For threatened communities, tight oil extraction is pretty much identical to shale gas extraction. As with all unconventional fossil fuels, it involves much larger amounts of extraction effort, with the associated increased environmental and social impacts this entails. Unlike conventional oil which is trapped in permeable rock by impermeable rocks above, tight oil is trapped within low permeability rocks through which it cannot easily flow. This has a number of consequences. Massive slickwater hydraulic fracturing is needed to crack the rock. Horizontal wells (typically with very long laterals) are needed. But most importantly, large numbers of wells are required. Even with horizontal drilling and hydraulic fracturing a single well can only drain a small area.
In North Dakota, a typical tight oil well has a 1.8 mile (2.9 km) horizontal section running through the Middle Bakken formation. It is fracked in up to 40 separate stages along its length. Initially wells in the Bakken were drilled with a wide spacing (1 or 2 wells per square mile) but companies are now moving towards denser drilling patterns of up to 4 wells per square mile (160 acre spacing). It is unclear whether this might evolve to even higher well densities in the future; shale gas wells are often drilled on an 8 wells per square mile spacing (80 acre spacing). Over 10,000 tight oil wells have been drilled in the Bakken Shale so far, and around 150 drilling rigs are were operating there (until the recent oil price crash) drilling about 1,800 wells a year. Tens of thousands more wells would need to be drilled to extract the quantities of oil that is claimed to be recoverable.
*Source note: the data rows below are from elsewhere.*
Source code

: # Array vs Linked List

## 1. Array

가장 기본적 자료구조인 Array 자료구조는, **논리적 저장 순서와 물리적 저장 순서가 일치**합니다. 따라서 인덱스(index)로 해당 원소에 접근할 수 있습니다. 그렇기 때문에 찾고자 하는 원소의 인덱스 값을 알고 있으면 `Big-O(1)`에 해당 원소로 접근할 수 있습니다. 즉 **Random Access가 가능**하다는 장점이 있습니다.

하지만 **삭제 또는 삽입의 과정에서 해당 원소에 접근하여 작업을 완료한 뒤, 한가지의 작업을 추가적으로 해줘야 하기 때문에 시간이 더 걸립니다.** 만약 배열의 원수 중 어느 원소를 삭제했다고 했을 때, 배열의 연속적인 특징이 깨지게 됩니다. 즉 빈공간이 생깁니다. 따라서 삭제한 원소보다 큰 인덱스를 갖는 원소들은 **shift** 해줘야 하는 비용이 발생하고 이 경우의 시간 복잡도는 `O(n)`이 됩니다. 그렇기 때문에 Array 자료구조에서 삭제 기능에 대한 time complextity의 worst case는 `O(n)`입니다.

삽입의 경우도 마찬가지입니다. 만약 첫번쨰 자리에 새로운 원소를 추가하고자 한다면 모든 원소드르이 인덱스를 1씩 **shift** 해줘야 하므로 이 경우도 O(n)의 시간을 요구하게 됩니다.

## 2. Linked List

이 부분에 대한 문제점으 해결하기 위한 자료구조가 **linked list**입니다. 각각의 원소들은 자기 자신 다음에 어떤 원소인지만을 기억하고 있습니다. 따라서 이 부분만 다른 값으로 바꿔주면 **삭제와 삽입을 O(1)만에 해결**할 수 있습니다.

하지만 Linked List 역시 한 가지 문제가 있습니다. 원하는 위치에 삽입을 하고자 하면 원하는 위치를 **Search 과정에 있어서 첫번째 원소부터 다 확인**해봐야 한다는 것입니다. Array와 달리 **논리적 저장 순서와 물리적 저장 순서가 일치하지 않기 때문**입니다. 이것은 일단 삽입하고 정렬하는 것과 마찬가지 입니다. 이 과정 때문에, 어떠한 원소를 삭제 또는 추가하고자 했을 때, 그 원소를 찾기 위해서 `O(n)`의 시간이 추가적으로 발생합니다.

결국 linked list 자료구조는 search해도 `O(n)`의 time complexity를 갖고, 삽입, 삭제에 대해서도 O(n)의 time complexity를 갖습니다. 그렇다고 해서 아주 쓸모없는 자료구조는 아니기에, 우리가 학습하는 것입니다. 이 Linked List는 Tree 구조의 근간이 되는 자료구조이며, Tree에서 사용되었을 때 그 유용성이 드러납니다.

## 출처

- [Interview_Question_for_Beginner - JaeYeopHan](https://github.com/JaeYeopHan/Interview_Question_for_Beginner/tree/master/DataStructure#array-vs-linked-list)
The social, safety and environmental impacts on North Dakota of this intense extraction effort have been huge, but it should be noted that North Dakota has one of the lowest population density states in the US with around 10 people per square mile. Less than 700,000 people live in an area larger than England and Wales. In comparison the population density of the UK is over 660 people per square mile, and Sussex has a population density of over 1,100 people per square mile. It is in the eastern US, in states like Pennsylvania, where the population density is 28 times higher than North Dakota (though still only a third of that in the UK), that the largest numbers of people have been significantly affected by unconventional oil and gas extraction.
In the UK, even before the recent flow testing at Horse Hill, UK Oil & Gas Investments (UKOG) had commissioned studies into how it might exploit this tight oil. The details are sketchy and focus is on the concept of a single pad. It carefully avoids any question of how may pads and wells this could mean across the region, but does mention that sites across the Weald are already being identified. The two non-commercial appraisal sites which Cuadrilla is fighting to impose on Lancashire have 4 wells per pad, but even so their impact is far from insignificant. The Weald concept pad has 12 horizontal wells (with provision for 4 more) and an additional production processing facility larger than the pad itself. The concept assumes that the oil will be transported to the Fawley Oil Refinery in Hampshire by road tanker; a highly dangerous prospect (for more details of the impacts of Bakken Shale oil transport see How could the Weald be affected by fracking?).